L’Estrie a pris la couleur du bleu CAQ, sauf dans Sherbrooke.

Si l’élection a été historique pour la CAQ, elle l’a aussi été pour Québec solidaire qui a fait élire dix députés, dont Christine Labrie dans Sherbrooke.

Le Parti libéral du Québec, si fort en Estrie sous l’ère Charest puis lors du mandat de Philippe Couillard, a été balayé.

« J’ai été surprise du résultat dans Sherbrooke. Luc Fortin semblait très apprécié. C’est Québec solidaire qui a été élu et je suis prête à travailler avec Christine Labrie même si nos partis ne partagent pas la même vision. Nous devons être prêts à travailler pour le bien commun des citoyens peu importe notre allégeance », signale Geneviève Hébert.

La députée Hébert souhaite rester près des électeurs. En plus de son local dans l’Est de Sherbrooke, elle a établi un bureau satellite au centre-ville de Coaticook.

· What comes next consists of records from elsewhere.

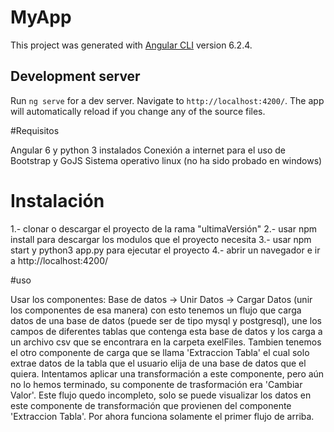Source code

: # MyApp

This project was generated with [Angular CLI](https://github.com/angular/angular-cli) version 6.2.4.

## Development server

Run `ng serve` for a dev server. Navigate to `http://localhost:4200/`. The app will automatically reload if you change any of the source files.

#Requisitos

Angular 6 y python 3 instalados
Conexión a internet para el uso de Bootstrap y GoJS
Sistema operativo linux (no ha sido probado en windows)

# Instalación 

1.- clonar o descargar el proyecto de la rama "ultimaVersión"
2.- usar npm install para descargar los modulos que el proyecto necesita
3.- usar npm start y python3 app.py para ejecutar el proyecto
4.- abrir un navegador e ir a http://localhost:4200/ 

#uso

Usar los componentes: 
Base de datos -> Unir Datos -> Cargar Datos (unir los componentes de esa manera)
con esto tenemos un flujo que carga datos de una base de datos (puede ser de tipo mysql y postgresql), une los campos de diferentes tablas que contenga esta base de datos y los carga a un archivo csv que se encontrara en la carpeta exelFiles.
Tambien tenemos el otro componente de carga que se llama 'Extraccion Tabla' el cual solo extrae datos de la tabla que el usuario elija de una base de datos que el quiera. Intentamos aplicar una transformación a este componente, pero aún no lo hemos terminado, su componente de trasformación era 'Cambiar Valor'. Este flujo quedo incompleto, solo se puede visualizar los datos en este componente de transformación que provienen del componente 'Extraccion Tabla'. Por ahora funciona solamente el primer flujo de arriba. 


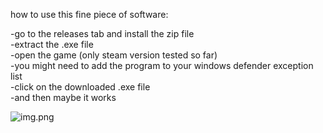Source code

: how to use this fine piece of software:

-go to the releases tab and install the zip file<br>
-extract the .exe file<br>
-open the game (only steam version tested so far)<br>
-you might need to add the program to your windows defender exception list<br>
-click on the downloaded .exe file<br>
-and then maybe it works<br>

![img.png](img.png)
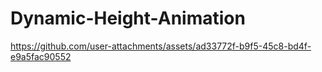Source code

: ﻿# Dynamic-Height-Animation

https://github.com/user-attachments/assets/ad33772f-b9f5-45c8-bd4f-e9a5fac90552

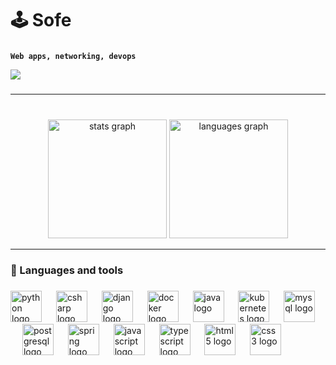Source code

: <h1 align="left">🕹 Sofe</h1>

###

**`Web apps, networking, devops`**

  <img src="https://visitor-badge.laobi.icu/badge?page_id=sofe1204.sofe1204&left_color=aquamarine&right_color=coral&left_text=profile%20views"  />


###

<hr></hr>

###

<br clear="both">

<div align="center">
  <img src="https://github-readme-stats.vercel.app/api?username=sofe1204&hide_title=false&hide_rank=true&show_icons=true&include_all_commits=true&count_private=true&disable_animations=false&theme=gruvbox_light&locale=en&hide_border=false" height="190" alt="stats graph"  />
  <img src="https://github-readme-stats.vercel.app/api/top-langs?username=sofe1204&locale=en&hide_title=false&layout=compact&card_width=320&langs_count=5&theme=gruvbox_light&hide_border=false" height="190" alt="languages graph"  />
</div>
<hr></hr>

### 🧰 Languages and tools

###
<div align="left">
  <img src="https://cdn.jsdelivr.net/gh/devicons/devicon/icons/python/python-original.svg" height="50" alt="python logo"  />
  <img width="15" />
  <img src="https://cdn.jsdelivr.net/gh/devicons/devicon/icons/csharp/csharp-original.svg" height="50" alt="csharp logo"  />
  <img width="15" />
  <img src="https://cdn.jsdelivr.net/gh/devicons/devicon/icons/django/django-plain.svg" height="50" alt="django logo"  />
  <img width="15" />
  <img src="https://cdn.jsdelivr.net/gh/devicons/devicon/icons/docker/docker-original.svg" height="50" alt="docker logo"  />
  <img width="15" />
  <img src="https://cdn.jsdelivr.net/gh/devicons/devicon/icons/java/java-original.svg" height="50" alt="java logo"  />
  <img width="15" />
  <img src="https://cdn.jsdelivr.net/gh/devicons/devicon/icons/kubernetes/kubernetes-plain.svg" height="50" alt="kubernetes logo"  />
  <img width="15" />
  <img src="https://cdn.jsdelivr.net/gh/devicons/devicon/icons/mysql/mysql-original.svg" height="50" alt="mysql logo"  />
  <img width="15" />
  <img src="https://cdn.jsdelivr.net/gh/devicons/devicon/icons/postgresql/postgresql-original.svg" height="50" alt="postgresql logo"  />
  <img width="15" />
  <img src="https://cdn.jsdelivr.net/gh/devicons/devicon/icons/spring/spring-original.svg" height="50" alt="spring logo"  />
  <img width="15" />
  <img src="https://cdn.jsdelivr.net/gh/devicons/devicon/icons/javascript/javascript-original.svg" height="50" alt="javascript logo"  />
  <img width="15" />
  <img src="https://cdn.jsdelivr.net/gh/devicons/devicon/icons/typescript/typescript-original.svg" height="50" alt="typescript logo"  />
  <img width="15" />
  <img src="https://cdn.jsdelivr.net/gh/devicons/devicon/icons/html5/html5-original.svg" height="50" alt="html5 logo"  />
  <img width="15" />
  <img src="https://cdn.jsdelivr.net/gh/devicons/devicon/icons/css3/css3-original.svg" height="50" alt="css3 logo"  />
  <img width="15" />

</div>

###
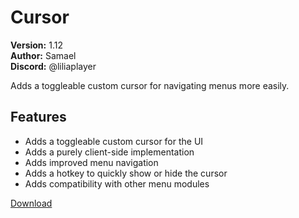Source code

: # Cursor

**Version:** 1.12  
**Author:** Samael  
**Discord:** @liliaplayer  

Adds a toggleable custom cursor for navigating menus more easily.

## Features

- Adds a toggleable custom cursor for the UI
- Adds a purely client-side implementation
- Adds improved menu navigation
- Adds a hotkey to quickly show or hide the cursor
- Adds compatibility with other menu modules

[Download](https://github.com/LiliaFramework/Modules/raw/refs/heads/gh-pages/cursor.zip)
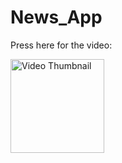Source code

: # News_App
Press here for the video:

<a href="https://drive.google.com/file/d/1ga3PeLWvlcZpGmPbhKg1V0HYZIl-8B2O/view?usp=drive_link">
    <img src="https://i.imgur.com/Sys0JIP.png" alt="Video Thumbnail" width="150">
</a>


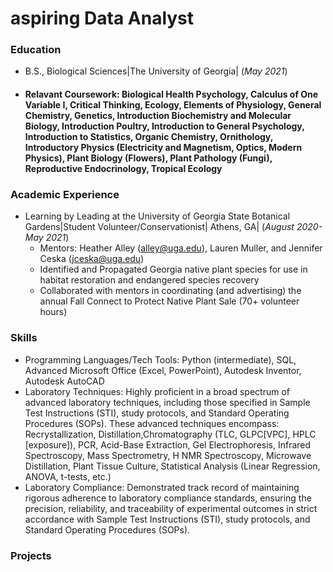 # aspiring Data Analyst 
### Education
- B.S., Biological Sciences|The University of Georgia| (_May 2021_)
- #### Relavant Coursework: Biological Health Psychology, Calculus of One Variable I, Critical Thinking, Ecology, Elements of Physiology, General Chemistry, Genetics, Introduction Biochemistry and Molecular Biology, Introduction Poultry, Introduction to General Psychology, Introduction to Statistics, Organic Chemistry, Ornithology, Introductory Physics (Electricity and Magnetism, Optics, Modern Physics),  Plant Biology (Flowers), Plant Pathology (Fungi), Reproductive Endocrinology, Tropical Ecology
### Academic Experience 
- Learning by Leading at the University of Georgia State Botanical Gardens|Student Volunteer/Conservationist| Athens, GA| (_August 2020- May 2021_)
  - Mentors: Heather Alley (alley@uga.edu), Lauren Muller, and Jennifer Ceska (jceska@uga.edu)
  - Identified and Propagated Georgia native plant species for use in habitat restoration and endangered species recovery
  - Collaborated with mentors in coordinating (and advertising) the annual Fall Connect to Protect Native Plant Sale (70+ volunteer hours) 
### Skills 
- Programming Languages/Tech Tools: Python (intermediate), SQL,  Advanced Microsoft Office (Excel, PowerPoint), Autodesk Inventor, Autodesk AutoCAD
- Laboratory Techniques: Highly proficient in a broad spectrum of advanced laboratory techniques, including those specified in Sample Test Instructions (STI), study protocols, and Standard Operating Procedures (SOPs). These advanced techniques encompass: Recrystallization, Distillation,Chromatography (TLC, GLPC[VPC], HPLC [exposure]), PCR, Acid-Base Extraction, Gel Electrophoresis, Infrared Spectroscopy, Mass Spectrometry, H NMR Spectroscopy, Microwave Distillation, Plant Tissue Culture, Statistical Analysis (Linear Regression, ANOVA, t-tests, etc.)
- Laboratory Compliance: Demonstrated track record of maintaining rigorous adherence to laboratory compliance standards, ensuring the precision, reliability, and traceability of experimental outcomes in strict accordance with Sample Test Instructions (STI), study protocols, and Standard Operating Procedures (SOPs).
  
### Projects 

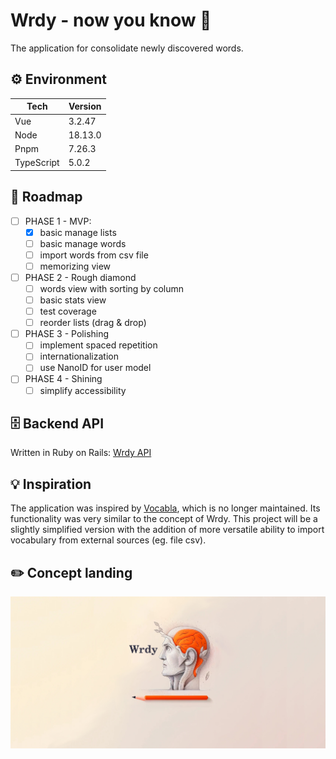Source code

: # Wrdy - now you know 🧠

The application for consolidate newly discovered words.

## ⚙️ Environment

| Tech       | Version |
| ---------- | ------- |
| Vue        | 3.2.47  |
| Node       | 18.13.0 |
| Pnpm       | 7.26.3  |
| TypeScript | 5.0.2   |

## 🚩 Roadmap

- [ ] PHASE 1 - MVP:
  - [x] basic manage lists
  - [ ] basic manage words
  - [ ] import words from csv file
  - [ ] memorizing view
- [ ] PHASE 2 - Rough diamond
  - [ ] words view with sorting by column
  - [ ] basic stats view
  - [ ] test coverage
  - [ ] reorder lists (drag & drop)
- [ ] PHASE 3 - Polishing
  - [ ] implement spaced repetition
  - [ ] internationalization
  - [ ] use NanoID for user model
- [ ] PHASE 4 - Shining
  - [ ] simplify accessibility

## 🗄️ Backend API

Written in Ruby on Rails: [Wrdy API](https://github.com/pasikonik/wrdy-api)

## 💡 Inspiration

The application was inspired by [Vocabla](https://vocabla.com/), which is no longer maintained. Its functionality was very similar to the concept of Wrdy. This project will be a slightly simplified version with the addition of more versatile ability to import vocabulary from external sources (eg. file csv).

## ✏️ Concept landing

![landing](https://github.com/pasikonik/wrdy/blob/main/public/landing-art.jpg?raw=true)
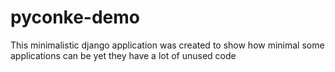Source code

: # pyconke-demo
This minimalistic django application was created to show how minimal some applications can be yet they have a lot of unused code
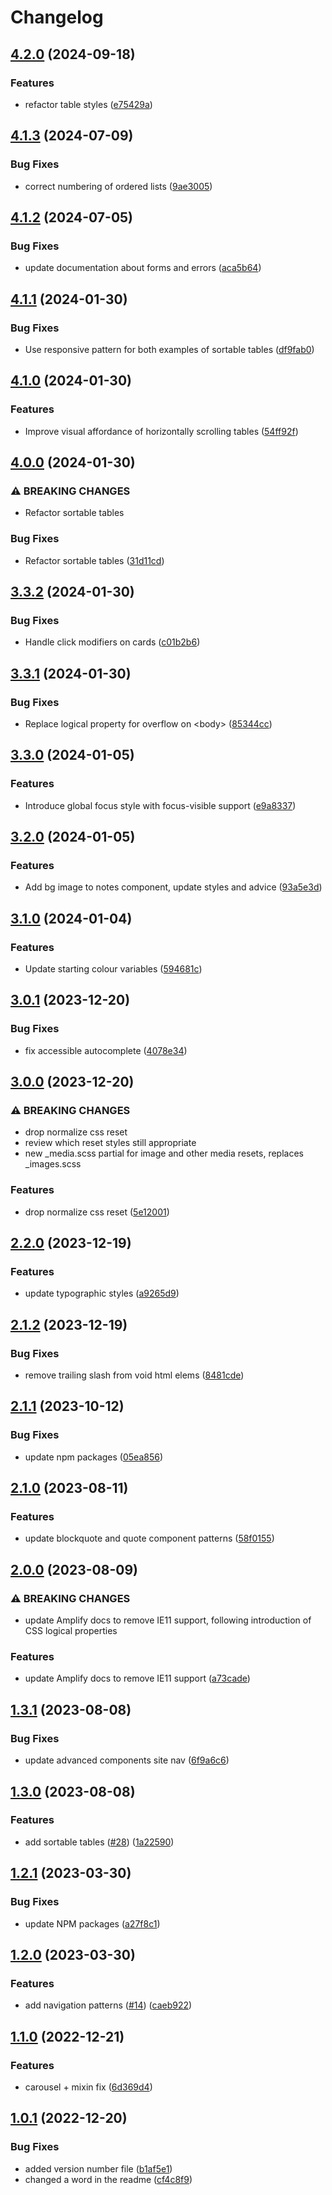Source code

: # Changelog

## [4.2.0](https://github.com/studio24/amplify/compare/v4.1.3...v4.2.0) (2024-09-18)


### Features

* refactor table styles ([e75429a](https://github.com/studio24/amplify/commit/e75429a11d8d7c5b295e300c0c6bb0e1df550755))

## [4.1.3](https://github.com/studio24/amplify/compare/v4.1.2...v4.1.3) (2024-07-09)


### Bug Fixes

* correct numbering of ordered lists ([9ae3005](https://github.com/studio24/amplify/commit/9ae30058a95e0d068780ec9bc5e6f27d903dfb61))

## [4.1.2](https://github.com/studio24/amplify/compare/v4.1.1...v4.1.2) (2024-07-05)


### Bug Fixes

* update documentation about forms and errors ([aca5b64](https://github.com/studio24/amplify/commit/aca5b6495d32c69f19e289d5f0ff3d3e618cf5f2))

## [4.1.1](https://github.com/studio24/amplify/compare/v4.1.0...v4.1.1) (2024-01-30)


### Bug Fixes

* Use responsive pattern for both examples of sortable tables ([df9fab0](https://github.com/studio24/amplify/commit/df9fab0c2c4ca7d5da73b73d2c252e26573fb676))

## [4.1.0](https://github.com/studio24/amplify/compare/v4.0.0...v4.1.0) (2024-01-30)


### Features

* Improve visual affordance of horizontally scrolling tables ([54ff92f](https://github.com/studio24/amplify/commit/54ff92fd1798bc3ffaa945dd7326378a023018f1))

## [4.0.0](https://github.com/studio24/amplify/compare/v3.3.2...v4.0.0) (2024-01-30)


### ⚠ BREAKING CHANGES

* Refactor sortable tables

### Bug Fixes

* Refactor sortable tables ([31d11cd](https://github.com/studio24/amplify/commit/31d11cd5aa68a595f44000e69985e00e54b1dd55))

## [3.3.2](https://github.com/studio24/amplify/compare/v3.3.1...v3.3.2) (2024-01-30)


### Bug Fixes

* Handle click modifiers on cards ([c01b2b6](https://github.com/studio24/amplify/commit/c01b2b60ad1245ba9a825bf1d93802e82bf74c95))

## [3.3.1](https://github.com/studio24/amplify/compare/v3.3.0...v3.3.1) (2024-01-30)


### Bug Fixes

* Replace logical property for overflow on &lt;body&gt; ([85344cc](https://github.com/studio24/amplify/commit/85344cca62c267837c8c49ec73a9e0b8dea810c0))

## [3.3.0](https://github.com/studio24/amplify/compare/v3.2.0...v3.3.0) (2024-01-05)


### Features

* Introduce global focus style with focus-visible support ([e9a8337](https://github.com/studio24/amplify/commit/e9a8337919bf99fd9fd1e2bf91d9ecaddf904700))

## [3.2.0](https://github.com/studio24/amplify/compare/v3.1.0...v3.2.0) (2024-01-05)


### Features

* Add bg image to notes component, update styles and advice ([93a5e3d](https://github.com/studio24/amplify/commit/93a5e3d444c2da3bf02163b114bce0bbba298e46))

## [3.1.0](https://github.com/studio24/amplify/compare/v3.0.1...v3.1.0) (2024-01-04)


### Features

* Update starting colour variables ([594681c](https://github.com/studio24/amplify/commit/594681c1567952562fe7163e8eb8ae454f532c48))

## [3.0.1](https://github.com/studio24/amplify/compare/v3.0.0...v3.0.1) (2023-12-20)


### Bug Fixes

* fix accessible autocomplete ([4078e34](https://github.com/studio24/amplify/commit/4078e3466b06956e9100c947042796a8c66af797))

## [3.0.0](https://github.com/studio24/amplify/compare/v2.2.0...v3.0.0) (2023-12-20)


### ⚠ BREAKING CHANGES

* drop normalize css reset
* review which reset styles still appropriate
* new _media.scss partial for image and other media resets, replaces _images.scss

### Features

* drop normalize css reset ([5e12001](https://github.com/studio24/amplify/commit/5e12001828509943190695439bd1cbfd796e1227))

## [2.2.0](https://github.com/studio24/amplify/compare/v2.1.2...v2.2.0) (2023-12-19)


### Features

* update typographic styles ([a9265d9](https://github.com/studio24/amplify/commit/a9265d9a7de061ba1d8efb0ec827ff8813c1fd59))

## [2.1.2](https://github.com/studio24/amplify/compare/v2.1.1...v2.1.2) (2023-12-19)


### Bug Fixes

* remove trailing slash from void html elems ([8481cde](https://github.com/studio24/amplify/commit/8481cde16eb2878bf73ab2098f52e210bb9227cc))

## [2.1.1](https://github.com/studio24/amplify/compare/v2.1.0...v2.1.1) (2023-10-12)


### Bug Fixes

* update npm packages ([05ea856](https://github.com/studio24/amplify/commit/05ea85611780b52689497bbe8ae630754f4010db))

## [2.1.0](https://github.com/studio24/amplify/compare/v2.0.0...v2.1.0) (2023-08-11)


### Features

* update blockquote and quote component patterns ([58f0155](https://github.com/studio24/amplify/commit/58f01557158fb4bcdaa0bce4a09ac1ac3bd6b4bd))

## [2.0.0](https://github.com/studio24/amplify/compare/v1.3.1...v2.0.0) (2023-08-09)


### ⚠ BREAKING CHANGES

* update Amplify docs to remove IE11 support, following introduction of CSS logical properties

### Features

* update Amplify docs to remove IE11 support ([a73cade](https://github.com/studio24/amplify/commit/a73cade8599420e30d983c578030f213bb4aa3ea))

## [1.3.1](https://github.com/studio24/amplify/compare/v1.3.0...v1.3.1) (2023-08-08)


### Bug Fixes

* update advanced components site nav ([6f9a6c6](https://github.com/studio24/amplify/commit/6f9a6c697f7d6f2415f16233ca9fbd8d8104fab2))

## [1.3.0](https://github.com/studio24/amplify/compare/v1.2.1...v1.3.0) (2023-08-08)


### Features

* add sortable tables ([#28](https://github.com/studio24/amplify/issues/28)) ([1a22590](https://github.com/studio24/amplify/commit/1a22590f6adfcd880eb043cf544d9ea641305de0))

## [1.2.1](https://github.com/studio24/amplify/compare/v1.2.0...v1.2.1) (2023-03-30)


### Bug Fixes

* update NPM packages ([a27f8c1](https://github.com/studio24/amplify/commit/a27f8c1819a405a2551c13c1bba462b4b6148873))

## [1.2.0](https://github.com/studio24/amplify/compare/v1.1.0...v1.2.0) (2023-03-30)


### Features

* add navigation patterns ([#14](https://github.com/studio24/amplify/issues/14)) ([caeb922](https://github.com/studio24/amplify/commit/caeb922277c29b82c036f058a74c67e074c22606))

## [1.1.0](https://github.com/studio24/amplify/compare/v1.0.1...v1.1.0) (2022-12-21)


### Features

* carousel + mixin fix ([6d369d4](https://github.com/studio24/amplify/commit/6d369d4031b694cddde061021f6aeaafac9729f7))

## [1.0.1](https://github.com/studio24/amplify/compare/v1.0.0...v1.0.1) (2022-12-20)


### Bug Fixes

* added version number file ([b1af5e1](https://github.com/studio24/amplify/commit/b1af5e1fab59066d7069839e552ac253b4740968))
* changed a word in the readme ([cf4c8f9](https://github.com/studio24/amplify/commit/cf4c8f9e3af45fe380f78a2a04ec8812a9ed73c4))
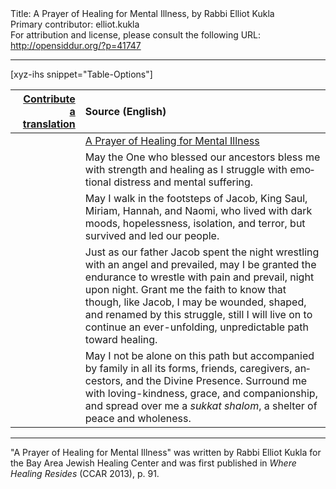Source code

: <html>
<head></head>
<body>
Title: A Prayer of Healing for Mental Illness, by Rabbi Elliot Kukla<br />
Primary contributor: elliot.kukla<br />
For attribution and license, please consult the following URL: <a href="http://opensiddur.org/?p=41747">http://opensiddur.org/?p=41747</a>
<p />
<hr />

[xyz-ihs snippet="Table-Options"]<table style="margin-left: auto; margin-right: auto;" class="draggable">
<thead><tr><th id="x" style="text-align: right;"><a href="/contribute/upload/">Contribute a translation</a></th><th style="text-align: left;">Source (English)</th></tr></thead>
<tbody>
<tr><td style="vertical-align:top;">
<div class="liturgy" lang="he" style="text-align: right;">

</div></td>

<td style="vertical-align:top;">
<div class="english" lang="en" style="text-align: left;">
<u>A Prayer of Healing for Mental Illness</u>
</div></td></tr>


<tr><td style="vertical-align:top;">
<div class="liturgy" lang="he" style="text-align: right;">

</div></td>

<td style="vertical-align:top;">
<div class="english" lang="en" style="text-align: left;">
May the One who blessed our ancestors 
bless me with strength and healing 
as I struggle with emotional distress 
and mental suffering. 
</div></td></tr>


<tr><td style="vertical-align:top;">
<div class="liturgy" lang="he" style="text-align: right;">

</div></td>

<td style="vertical-align:top;">
<div class="english" lang="en" style="text-align: left;">
May I walk in the footsteps 
of Jacob, King Saul, Miriam, Hannah, and Naomi, 
who lived with dark moods, 
hopelessness, 
isolation, 
and terror, 
but survived and led our people. 
</div></td></tr>


<tr><td style="vertical-align:top;">
<div class="liturgy" lang="he" style="text-align: right;">

</div></td>

<td style="vertical-align:top;">
<div class="english" lang="en" style="text-align: left;">
Just as our father Jacob spent the night 
wrestling with an angel and prevailed, 
may I be granted the endurance 
to wrestle with pain and prevail, 
night upon night. 
Grant me the faith to know 
that though, like Jacob, 
I may be wounded, 
shaped, 
and renamed by this struggle, 
still I will live on 
to continue an ever-unfolding, 
unpredictable path toward healing. 
</div></td></tr>


<tr><td style="vertical-align:top;">
<div class="liturgy" lang="he" style="text-align: right;">

</div></td>

<td style="vertical-align:top;">
<div class="english" lang="en" style="text-align: left;">
May I not be alone on this path 
but accompanied by family in all its forms, 
friends, 
caregivers, 
ancestors, 
and the Divine Presence. 
Surround me with loving-kindness, grace, and companionship, 
and spread over me a <em>sukkat shalom</em>, a shelter of peace and wholeness.
</div></td></tr>
</tbody></table>

<hr />


"A Prayer of Healing for Mental Illness" was written by Rabbi Elliot Kukla for the Bay Area Jewish Healing Center and was first published in <em>Where Healing Resides</em> (CCAR 2013), p. 91.

&nbsp;
</body>
</html>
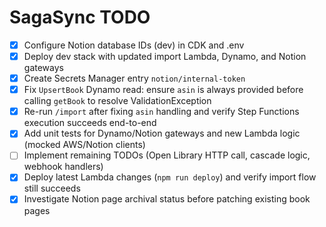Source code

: # SagaSync TODO

- [x] Configure Notion database IDs (dev) in CDK and .env
- [x] Deploy dev stack with updated import Lambda, Dynamo, and Notion gateways
- [x] Create Secrets Manager entry `notion/internal-token`
- [x] Fix `UpsertBook` Dynamo read: ensure `asin` is always provided before calling `getBook` to resolve ValidationException
- [x] Re-run `/import` after fixing `asin` handling and verify Step Functions execution succeeds end-to-end
- [x] Add unit tests for Dynamo/Notion gateways and new Lambda logic (mocked AWS/Notion clients)
- [ ] Implement remaining TODOs (Open Library HTTP call, cascade logic, webhook handlers)
- [x] Deploy latest Lambda changes (`npm run deploy`) and verify import flow still succeeds
- [x] Investigate Notion page archival status before patching existing book pages
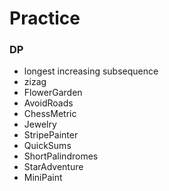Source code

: Practice
========

### DP
* longest increasing subsequence
* zizag
* FlowerGarden
* AvoidRoads
* ChessMetric
* Jewelry
* StripePainter
* QuickSums
* ShortPalindromes
* StarAdventure
* MiniPaint
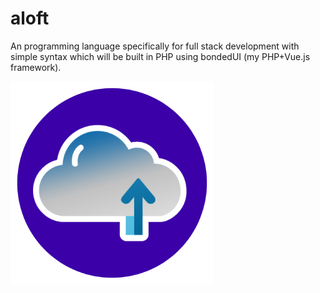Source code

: # aloft

An programming language specifically for full stack development with simple syntax which will be built in PHP using bondedUI (my PHP+Vue.js framework).

![icon](https://github.com/exopacket/aloft/blob/main/aloft-icon-sm.png.png)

« Mes deux bureaux sont situés sur les rues principales de chacune des villes. Chaque midi, je vais dans des restaurants différents pour entendre les préoccupations des gens. C’est important de savoir ce qu’ils ont à dire et d’être présente dans leur milieu. Faire de la politique autrement, c’est aussi et surtout entendre ce que les gens ont à dire. Les gens veulent nous voir. Je vais à leur rencontre le plus souvent possible. Les approches rurales et urbaines font le charme de la circonscription », affirme-t-elle.

Geneviève Hébert est formelle, elle continuera d’être à l’écoute des électeurs pour réaliser les engagements de la CAQ en matière de santé, d’éducation, de famille ou de laïcité.

Pour l’Estrie, elle affirme qu’elle travaillera à réaliser les engagements que ce soit au Cégep de Sherbrooke, à l’aéroport de Sherbrooke ou pour aider Sherbrooke à se doter d’un centre de crise en matière de santé mentale.

« On m’a fait une place dans la circonscription. Ce que j’aime, c’est l’esprit d’équipe avec les autres députés. On travaille ensemble. Nous avons un bel esprit de famille à la CAQ et c’est le cas dans chacun des caucus des différentes régions. On sent une lune de miel avec la population. Les gens étaient mûrs pour du changement et ils ont placé beaucoup d’espoir pour que nous puissions livrer la marchandise », indique celle qui occupe les fonctions parlementaires de whip adjointe à la CAQ.